◆ Given entries:
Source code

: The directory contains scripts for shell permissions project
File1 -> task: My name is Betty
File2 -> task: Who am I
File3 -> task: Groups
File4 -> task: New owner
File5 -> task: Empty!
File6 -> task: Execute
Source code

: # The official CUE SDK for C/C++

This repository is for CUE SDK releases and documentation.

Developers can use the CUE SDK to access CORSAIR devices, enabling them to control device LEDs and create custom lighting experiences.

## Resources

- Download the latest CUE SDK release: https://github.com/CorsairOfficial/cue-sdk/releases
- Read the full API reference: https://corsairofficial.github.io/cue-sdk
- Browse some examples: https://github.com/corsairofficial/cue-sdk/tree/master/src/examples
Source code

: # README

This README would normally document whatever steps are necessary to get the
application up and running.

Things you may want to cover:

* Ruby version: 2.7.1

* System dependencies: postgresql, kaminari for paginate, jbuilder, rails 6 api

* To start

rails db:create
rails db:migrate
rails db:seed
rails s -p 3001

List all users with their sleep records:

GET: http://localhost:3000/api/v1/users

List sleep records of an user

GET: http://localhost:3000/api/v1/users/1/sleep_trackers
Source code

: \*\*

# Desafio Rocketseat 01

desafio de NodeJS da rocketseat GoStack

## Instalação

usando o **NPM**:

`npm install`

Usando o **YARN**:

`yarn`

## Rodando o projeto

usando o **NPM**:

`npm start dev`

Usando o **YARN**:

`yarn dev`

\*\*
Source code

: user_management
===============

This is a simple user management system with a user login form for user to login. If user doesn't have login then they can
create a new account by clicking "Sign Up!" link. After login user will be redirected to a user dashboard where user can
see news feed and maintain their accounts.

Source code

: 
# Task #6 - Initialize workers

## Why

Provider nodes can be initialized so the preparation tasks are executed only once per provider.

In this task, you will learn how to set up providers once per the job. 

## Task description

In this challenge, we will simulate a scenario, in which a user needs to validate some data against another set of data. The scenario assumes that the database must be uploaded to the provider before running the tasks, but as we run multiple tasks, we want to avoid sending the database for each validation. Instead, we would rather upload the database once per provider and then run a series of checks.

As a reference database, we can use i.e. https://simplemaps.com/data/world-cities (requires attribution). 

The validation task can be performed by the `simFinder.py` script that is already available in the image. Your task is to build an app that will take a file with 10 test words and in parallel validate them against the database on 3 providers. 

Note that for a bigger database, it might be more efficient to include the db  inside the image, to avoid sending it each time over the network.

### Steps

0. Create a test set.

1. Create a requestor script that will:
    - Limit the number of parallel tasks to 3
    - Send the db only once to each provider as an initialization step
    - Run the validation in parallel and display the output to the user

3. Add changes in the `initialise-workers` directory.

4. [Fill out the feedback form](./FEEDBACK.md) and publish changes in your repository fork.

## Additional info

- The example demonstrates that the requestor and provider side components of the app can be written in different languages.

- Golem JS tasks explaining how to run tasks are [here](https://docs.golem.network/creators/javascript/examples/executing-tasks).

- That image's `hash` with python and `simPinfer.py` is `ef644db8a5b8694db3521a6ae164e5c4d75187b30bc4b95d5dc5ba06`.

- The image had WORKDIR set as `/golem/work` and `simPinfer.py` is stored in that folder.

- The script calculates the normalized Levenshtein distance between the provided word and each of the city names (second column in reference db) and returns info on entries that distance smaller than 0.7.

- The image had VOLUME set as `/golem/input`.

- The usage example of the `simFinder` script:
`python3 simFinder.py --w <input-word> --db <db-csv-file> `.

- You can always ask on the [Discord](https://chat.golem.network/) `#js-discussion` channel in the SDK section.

◆ Required work:
Only lines with the word "workers" belong in the answer; copy each of them from the material above.

◆ Written response:
# Task #6 - Initialize workers
3. Add changes in the `initialise-workers` directory.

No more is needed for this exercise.